Please repeat every record exactly, leaving out any pictures.
Records shown Start Marker
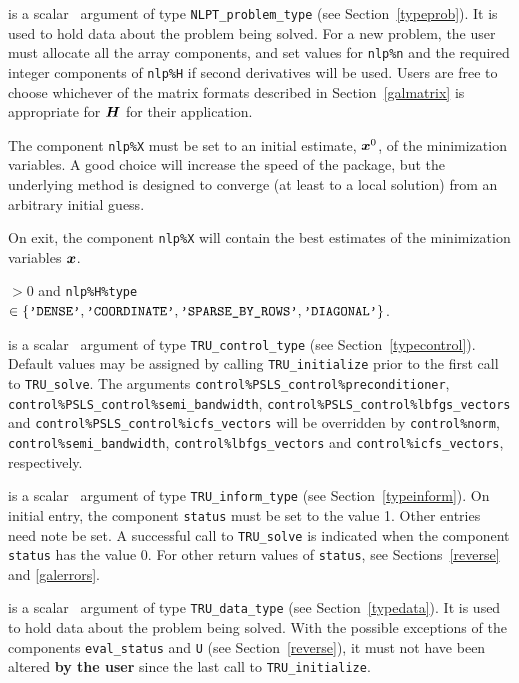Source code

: \documentclass{galahad}
\newcommand{\packagename}{TRU}
\begin{document}
\vspace*{-2mm}
\begin{description}
 is a scalar \intentinout\ argument of type
{\tt NLPT\_problem\_type}
(see Section~\ref{typeprob}).
It is used to hold data about the problem being solved.
For a new problem, the user must allocate all the array components,
and set values for {\tt nlp\%n}
and the required integer components of {\tt nlp\%H} if second derivatives
will be used.
Users are free to choose whichever
of the matrix formats described in Section~\ref{galmatrix}
is appropriate for ${\bm{H}}$ for their application.

\noindent
The component {\tt nlp\%X} must be set to an initial estimate, ${\bm{x}}^{0}$,
of the minimization variables. A good choice will increase the speed
of the package, but the underlying method is designed to converge (at least
to a local solution) from an arbitrary initial guess.

\noindent
On exit, the component {\tt nlp\%X} will contain the best estimates of the
minimization variables ${\bm{x}}$.

\noindent
{} $> 0$ and
{\tt nlp\%H\%type} $\in \{
  \mbox{\tt 'DENSE'}, \mbox{\tt 'COORDINATE'}, \mbox{\tt 'SPARSE\_BY\_ROWS'},
  \mbox{\tt 'DIAGONAL'} \}$.

 is a scalar \intentin\ argument of type
{\tt \packagename\_control\_type}
(see Section~\ref{typecontrol}). Default values may be assigned by calling
{\tt \packagename\_initialize} prior to the first call to
{\tt \packagename\_solve}. The arguments
{\tt control\%PSLS\_control\-\%preconditioner},
{\tt control\%PSLS\_control\%semi\_bandwidth},
{\tt control\%PSLS\_control\%lbfgs\_vectors} and
{\tt control\%PSLS\_control\%icfs\_vectors}
will be overridden by
{\tt control\%norm},
{\tt control\%semi\_bandwidth},
{\tt control\%lbfgs\_vectors} and
{\tt control\%icfs\_vectors}, respectively.

 is a scalar \intentinout\ argument of type
{\tt \packagename\_inform\_type}
(see Section~\ref{typeinform}).
On initial entry, the  component {\tt status} must be set to the value 1.
Other entries need note be set.
A successful call to
{\tt \packagename\_solve}
is indicated when the  component {\tt status} has the value 0.
For other return values of {\tt status}, see Sections~\ref{reverse} and
\ref{galerrors}.

 is a scalar \intentinout\ argument of type
{\tt \packagename\_data\_type}
(see Section~\ref{typedata}). It is used to hold data about the problem being
solved. With the possible exceptions of the components
{\tt eval\_status} and {\tt U} (see Section~\ref{reverse}),
it must not have been altered {\bf by the user} since the last call to
{\tt \packagename\_initialize}.


\end{description}
\end{document}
Records shown End Marker
## Exercise answer
Source code

: \documentclass{galahad}
\newcommand{\packagename}{TRU}
\begin{document}
\vspace*{-2mm}
\begin{description}
 is a scalar \intentinout\ argument of type
{\tt NLPT\_problem\_type}
(see Section~\ref{typeprob}).
It is used to hold data about the problem being solved.
For a new problem, the user must allocate all the array components,
and set values for {\tt nlp\%n}
and the required integer components of {\tt nlp\%H} if second derivatives
will be used.
Users are free to choose whichever
of the matrix formats described in Section~\ref{galmatrix}
is appropriate for ${\bm{H}}$ for their application.

\noindent
The component {\tt nlp\%X} must be set to an initial estimate, ${\bm{x}}^{0}$,
of the minimization variables. A good choice will increase the speed
of the package, but the underlying method is designed to converge (at least
to a local solution) from an arbitrary initial guess.

\noindent
On exit, the component {\tt nlp\%X} will contain the best estimates of the
minimization variables ${\bm{x}}$.

\noindent
{} $> 0$ and
{\tt nlp\%H\%type} $\in \{
  \mbox{\tt 'DENSE'}, \mbox{\tt 'COORDINATE'}, \mbox{\tt 'SPARSE\_BY\_ROWS'},
  \mbox{\tt 'DIAGONAL'} \}$.

 is a scalar \intentin\ argument of type
{\tt \packagename\_control\_type}
(see Section~\ref{typecontrol}). Default values may be assigned by calling
{\tt \packagename\_initialize} prior to the first call to
{\tt \packagename\_solve}. The arguments
{\tt control\%PSLS\_control\-\%preconditioner},
{\tt control\%PSLS\_control\%semi\_bandwidth},
{\tt control\%PSLS\_control\%lbfgs\_vectors} and
{\tt control\%PSLS\_control\%icfs\_vectors}
will be overridden by
{\tt control\%norm},
{\tt control\%semi\_bandwidth},
{\tt control\%lbfgs\_vectors} and
{\tt control\%icfs\_vectors}, respectively.

 is a scalar \intentinout\ argument of type
{\tt \packagename\_inform\_type}
(see Section~\ref{typeinform}).
On initial entry, the  component {\tt status} must be set to the value 1.
Other entries need note be set.
A successful call to
{\tt \packagename\_solve}
is indicated when the  component {\tt status} has the value 0.
For other return values of {\tt status}, see Sections~\ref{reverse} and
\ref{galerrors}.

 is a scalar \intentinout\ argument of type
{\tt \packagename\_data\_type}
(see Section~\ref{typedata}). It is used to hold data about the problem being
solved. With the possible exceptions of the components
{\tt eval\_status} and {\tt U} (see Section~\ref{reverse}),
it must not have been altered {\bf by the user} since the last call to
{\tt \packagename\_initialize}.


\end{description}
\end{document}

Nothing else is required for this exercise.